*Problem to work on:* Please restate each line of the data below exactly. Omit all images.

*Supplied material:*
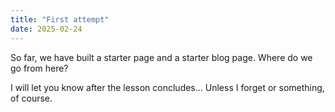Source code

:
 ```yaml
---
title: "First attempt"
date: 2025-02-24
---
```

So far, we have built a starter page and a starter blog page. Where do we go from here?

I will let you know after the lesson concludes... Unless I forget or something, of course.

*Exercise answer:*
Source code

:
 ```yaml
---
title: "First attempt"
date: 2025-02-24
---
```

So far, we have built a starter page and a starter blog page. Where do we go from here?

I will let you know after the lesson concludes... Unless I forget or something, of course.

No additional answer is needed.